Of the entries below, return only those lines from the line with "of RAM memories." to the line with "Use the number", exactly, both included.

Saved entries:
■ ■ ■
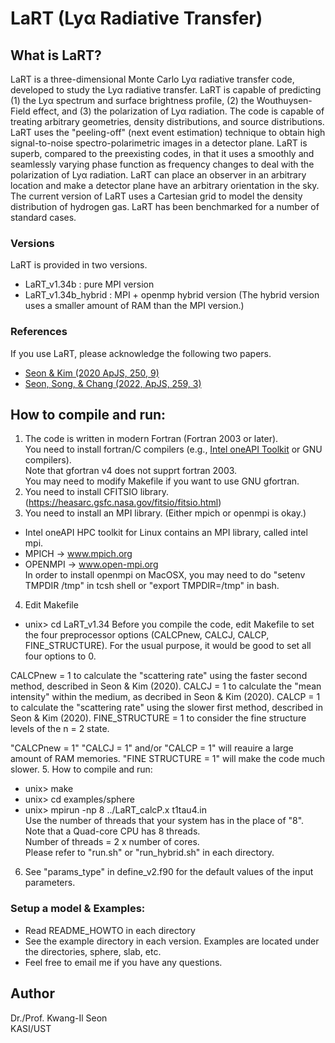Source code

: # LaRT (Ly&alpha; Radiative Transfer)

## What is LaRT?
LaRT is a three-dimensional Monte Carlo Ly&alpha; radiative transfer code, developed to study the Ly&alpha; radiative transfer. LaRT is capable of predicting (1) the Ly&alpha; spectrum and surface brightness profile, (2) the Wouthuysen-Field effect, and (3) the polarization of Ly&alpha; radiation. The code is capable of treating arbitrary geometries, density distributions, and source distributions. LaRT uses the "peeling-off" (next event estimation) technique to obtain high signal-to-noise spectro-polarimetric images in a detector plane. LaRT is superb, compared to the preexisting codes, in that it uses a smoothly and seamlessly varying phase function as frequency changes to deal with the polarization of Ly&alpha; radiation. LaRT can place an observer in an arbitrary location and make a detector plane have an arbitrary orientation in the sky. The current version of LaRT uses a Cartesian grid to model the density distribution of hydrogen gas. LaRT has been benchmarked for a number of standard cases.

### Versions
LaRT is provided in two versions.
  - LaRT_v1.34b : pure MPI version
  - LaRT_v1.34b_hybrid : MPI + openmp hybrid version (The hybrid version uses a smaller amount of RAM than the MPI version.)

### References
If you use LaRT, please acknowledge the following two papers.
  - [Seon & Kim (2020 ApJS, 250, 9)](https://ui.adsabs.harvard.edu/abs/2020ApJS..250....9S/abstract)
  - [Seon, Song, & Chang (2022, ApJS, 259, 3)](https://ui.adsabs.harvard.edu/abs/2022ApJS..259....3S/abstract)

## How to compile and run:

1. The code is written in modern Fortran (Fortran 2003 or later).\
      You need to install fortran/C compilers (e.g., [Intel oneAPI Toolkit](https://www.intel.com/content/www/us/en/developer/tools/oneapi/toolkits.html#hpc-kit) or GNU compilers).\
      Note that gfortran v4 does not supprt fortran 2003.\
      You may need to modify Makefile if you want to use GNU gfortran.
2. You need to install CFITSIO library.\
(https://heasarc.gsfc.nasa.gov/fitsio/fitsio.html)
3. You need to install an MPI library. (Either mpich or openmpi is okay.)
  - Intel oneAPI HPC toolkit for Linux contains an MPI library, called intel mpi.
  - MPICH   -> www.mpich.org
  - OPENMPI -> www.open-mpi.org \
   In order to install openmpi on MacOSX, you may need to do "setenv TMPDIR /tmp" in tcsh shell or "export TMPDIR=/tmp" in bash.
4. Edit Makefile
  - unix> cd LaRT_v1.34
   Before you compile the code, edit Makefile to set the four preprocessor options (CALCPnew, CALCJ, CALCP, FINE_STRUCTURE).
   For the usual purpose, it would be good to set all four options to 0.

   CALCPnew        = 1 to calculate the "scattering rate" using the faster second method, described in Seon & Kim (2020).
   CALCJ           = 1 to calculate the "mean intensity" within the medium, as decribed in Seon & Kim (2020).
   CALCP           = 1 to calculate the "scattering rate" using the slower first method, described in Seon & Kim (2020).
   FINE_STRUCTURE  = 1 to consider the fine structure levels of the n = 2 state.

   "CALCPnew = 1" "CALCJ = 1" and/or "CALCP = 1" will reauire a large amount of RAM memories.
   "FINE STRUCTURE = 1" will make the code much slower.
5. How to compile and run:
  - unix> make
  - unix> cd examples/sphere
  - unix> mpirun -np 8 ../LaRT_calcP.x t1tau4.in \
      Use the number of threads that your system has in the place of "8". \
      Note that a Quad-core CPU has 8 threads. \
      Number of threads = 2 x number of cores. \
      Please refer to "run.sh" or "run_hybrid.sh" in each directory.
6. See "params_type" in define_v2.f90 for the default values of the input parameters.

### Setup a model & Examples:
  - Read README_HOWTO in each directory
  - See the example directory in each version. Examples are located under the directories, sphere, slab, etc.
  - Feel free to email me if you have any questions.


## Author
Dr./Prof. Kwang-Il Seon \
KASI/UST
■ ■ ■
Answer below =
   "CALCPnew = 1" "CALCJ = 1" and/or "CALCP = 1" will reauire a large amount of RAM memories.
   "FINE STRUCTURE = 1" will make the code much slower.
5. How to compile and run:
  - unix> make
  - unix> cd examples/sphere
  - unix> mpirun -np 8 ../LaRT_calcP.x t1tau4.in \
      Use the number of threads that your system has in the place of "8". \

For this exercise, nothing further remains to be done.